AIM OF THE TASK: Down to the last line, set down the material below exactly, excluding pictures.

** MATERIAL TO PROCESS follows **

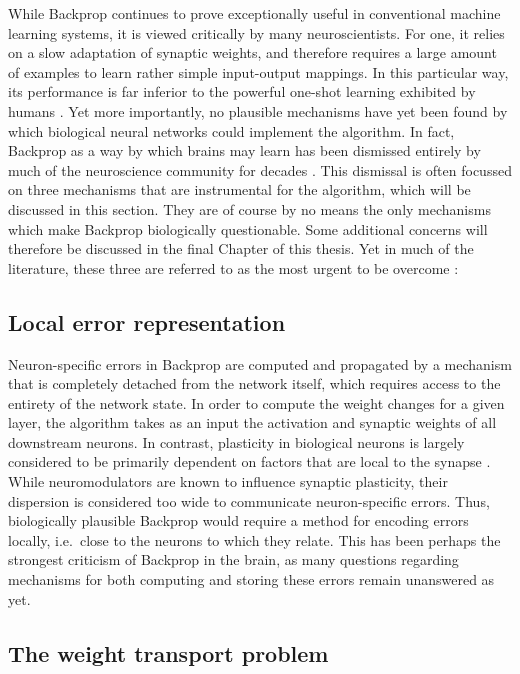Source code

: While Backprop continues to prove exceptionally useful in conventional machine learning systems, it is viewed critically
by many neuroscientists. For one, it relies on a slow adaptation of synaptic weights, and therefore requires a large
amount of examples to learn rather simple input-output mappings. In this particular way, its performance is far inferior
to the powerful one-shot learning exhibited by humans \citep{Brea2016}. Yet more importantly, no plausible mechanisms
have yet been found by which biological neural networks could implement the algorithm. In fact, Backprop as a way by
which brains may learn has been dismissed entirely by much of the neuroscience community for decades
\citep{Grossberg1987,Crick1989,Mazzoni1991,OReilly1996}. This dismissal is often focussed on three mechanisms that are
instrumental for the algorithm, which will be discussed in this section. They are of course by no means the only
mechanisms which make Backprop biologically questionable. Some additional concerns will therefore be discussed in the
final Chapter of this thesis. Yet in much of the literature, these three are referred to as the most urgent to be
overcome \citep{whittington2019theories,Bengio2015,Liao2016}:


\subsection{Local error representation}

Neuron-specific errors in Backprop are computed and propagated by a mechanism that is completely detached from the
network itself, which requires access to the entirety of the network state. In order to compute the weight changes for a
given layer, the algorithm takes as an input the activation and synaptic weights of all downstream neurons. In contrast,
plasticity in biological neurons is largely considered to be primarily dependent on factors that are local to the
synapse \citep{Abbott2000,magee2020synaptic,urbanczik2014learning}. While neuromodulators are known to influence
synaptic plasticity, their dispersion is considered too wide to communicate neuron-specific errors. Thus, biologically
plausible Backprop would require a method for encoding errors locally, i.e.\ close to the neurons to which they relate.
This has been perhaps the strongest criticism of Backprop in the brain, as many questions regarding mechanisms for both
computing and storing these errors remain unanswered as yet.

\subsection{The weight transport problem}

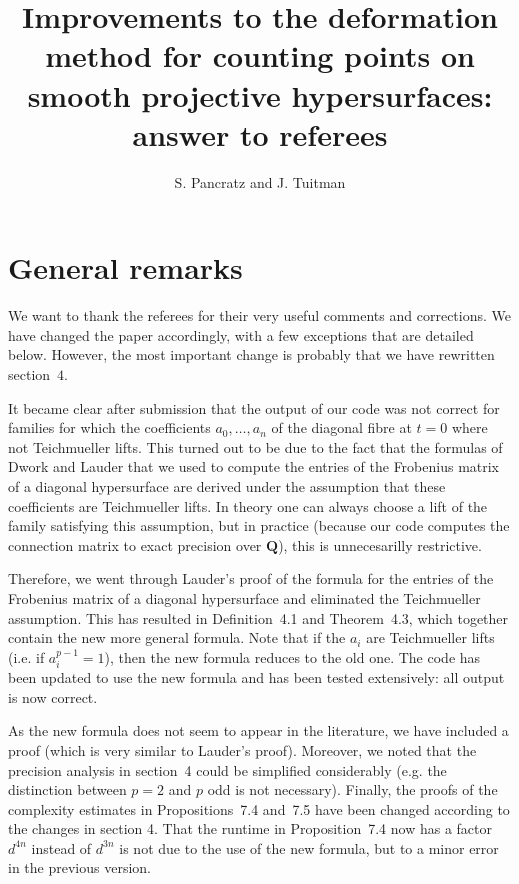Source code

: \documentclass{article}
\title{Improvements to the deformation method for counting points on smooth projective hypersurfaces: answer to referees}
\author{S. Pancratz and J. Tuitman}
\begin{document}
\maketitle

\section*{General remarks}

We want to thank the referees for their very useful comments and corrections. We have changed the paper accordingly, with a few
exceptions that are detailed below. 
However, the most important change is probably that we have rewritten section~$4$.

It became clear
after submission that the output of our code was not correct for families for which the coefficients $a_0,\ldots,a_n$ of the diagonal fibre 
at $t=0$ where not Teichmueller lifts. This turned out to be due to the fact that the formulas of Dwork and Lauder that we used to compute
the entries of the Frobenius matrix of a diagonal hypersurface are derived under the assumption that these coefficients are Teichmueller lifts. In 
theory one can always choose a lift of the family satisfying this assumption, but in practice (because our code computes the connection
matrix to exact precision over $\mathbf{Q}$), this is unnecesarilly restrictive.

Therefore, we went through Lauder's proof of the formula for the entries of the Frobenius matrix of a diagonal hypersurface and eliminated
the Teichmueller assumption. This has resulted in Definition~4.1 and Theorem~4.3, which together contain the new more general formula. 
Note that if the $a_i$ are Teichmueller lifts (i.e. if $a_i^{p-1}=1$), then the new formula reduces to the old one. The code has been updated 
to use the new formula and has been tested extensively: all output is now correct. 

As the new formula does not seem to appear in the literature,
we have included a proof (which is very similar to Lauder's proof). Moreover, we noted that the precision analysis in section~4 could be simplified considerably (e.g.
the distinction between $p=2$ and $p$ odd is not necessary). Finally, the proofs of the complexity estimates in Propositions~7.4 and~7.5 
have been changed according to the changes in section 4. That the runtime in Proposition~7.4 now has a factor $d^{4n}$ instead of $d^{3n}$ is not due to the use of the new
formula, but to a minor error in the previous version. 
\end{document}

** End of MATERIAL TO PROCESS **

ANSWER TO THIS TASK:
Source code

: While Backprop continues to prove exceptionally useful in conventional machine learning systems, it is viewed critically
by many neuroscientists. For one, it relies on a slow adaptation of synaptic weights, and therefore requires a large
amount of examples to learn rather simple input-output mappings. In this particular way, its performance is far inferior
to the powerful one-shot learning exhibited by humans \citep{Brea2016}. Yet more importantly, no plausible mechanisms
have yet been found by which biological neural networks could implement the algorithm. In fact, Backprop as a way by
which brains may learn has been dismissed entirely by much of the neuroscience community for decades
\citep{Grossberg1987,Crick1989,Mazzoni1991,OReilly1996}. This dismissal is often focussed on three mechanisms that are
instrumental for the algorithm, which will be discussed in this section. They are of course by no means the only
mechanisms which make Backprop biologically questionable. Some additional concerns will therefore be discussed in the
final Chapter of this thesis. Yet in much of the literature, these three are referred to as the most urgent to be
overcome \citep{whittington2019theories,Bengio2015,Liao2016}:


\subsection{Local error representation}

Neuron-specific errors in Backprop are computed and propagated by a mechanism that is completely detached from the
network itself, which requires access to the entirety of the network state. In order to compute the weight changes for a
given layer, the algorithm takes as an input the activation and synaptic weights of all downstream neurons. In contrast,
plasticity in biological neurons is largely considered to be primarily dependent on factors that are local to the
synapse \citep{Abbott2000,magee2020synaptic,urbanczik2014learning}. While neuromodulators are known to influence
synaptic plasticity, their dispersion is considered too wide to communicate neuron-specific errors. Thus, biologically
plausible Backprop would require a method for encoding errors locally, i.e.\ close to the neurons to which they relate.
This has been perhaps the strongest criticism of Backprop in the brain, as many questions regarding mechanisms for both
computing and storing these errors remain unanswered as yet.

\subsection{The weight transport problem}

Source code

: \documentclass{article}
\title{Improvements to the deformation method for counting points on smooth projective hypersurfaces: answer to referees}
\author{S. Pancratz and J. Tuitman}
\begin{document}
\maketitle

\section*{General remarks}

We want to thank the referees for their very useful comments and corrections. We have changed the paper accordingly, with a few
exceptions that are detailed below. 
However, the most important change is probably that we have rewritten section~$4$.

It became clear
after submission that the output of our code was not correct for families for which the coefficients $a_0,\ldots,a_n$ of the diagonal fibre 
at $t=0$ where not Teichmueller lifts. This turned out to be due to the fact that the formulas of Dwork and Lauder that we used to compute
the entries of the Frobenius matrix of a diagonal hypersurface are derived under the assumption that these coefficients are Teichmueller lifts. In 
theory one can always choose a lift of the family satisfying this assumption, but in practice (because our code computes the connection
matrix to exact precision over $\mathbf{Q}$), this is unnecesarilly restrictive.

Therefore, we went through Lauder's proof of the formula for the entries of the Frobenius matrix of a diagonal hypersurface and eliminated
the Teichmueller assumption. This has resulted in Definition~4.1 and Theorem~4.3, which together contain the new more general formula. 
Note that if the $a_i$ are Teichmueller lifts (i.e. if $a_i^{p-1}=1$), then the new formula reduces to the old one. The code has been updated 
to use the new formula and has been tested extensively: all output is now correct. 

As the new formula does not seem to appear in the literature,
we have included a proof (which is very similar to Lauder's proof). Moreover, we noted that the precision analysis in section~4 could be simplified considerably (e.g.
the distinction between $p=2$ and $p$ odd is not necessary). Finally, the proofs of the complexity estimates in Propositions~7.4 and~7.5 
have been changed according to the changes in section 4. That the runtime in Proposition~7.4 now has a factor $d^{4n}$ instead of $d^{3n}$ is not due to the use of the new
formula, but to a minor error in the previous version. 
\end{document}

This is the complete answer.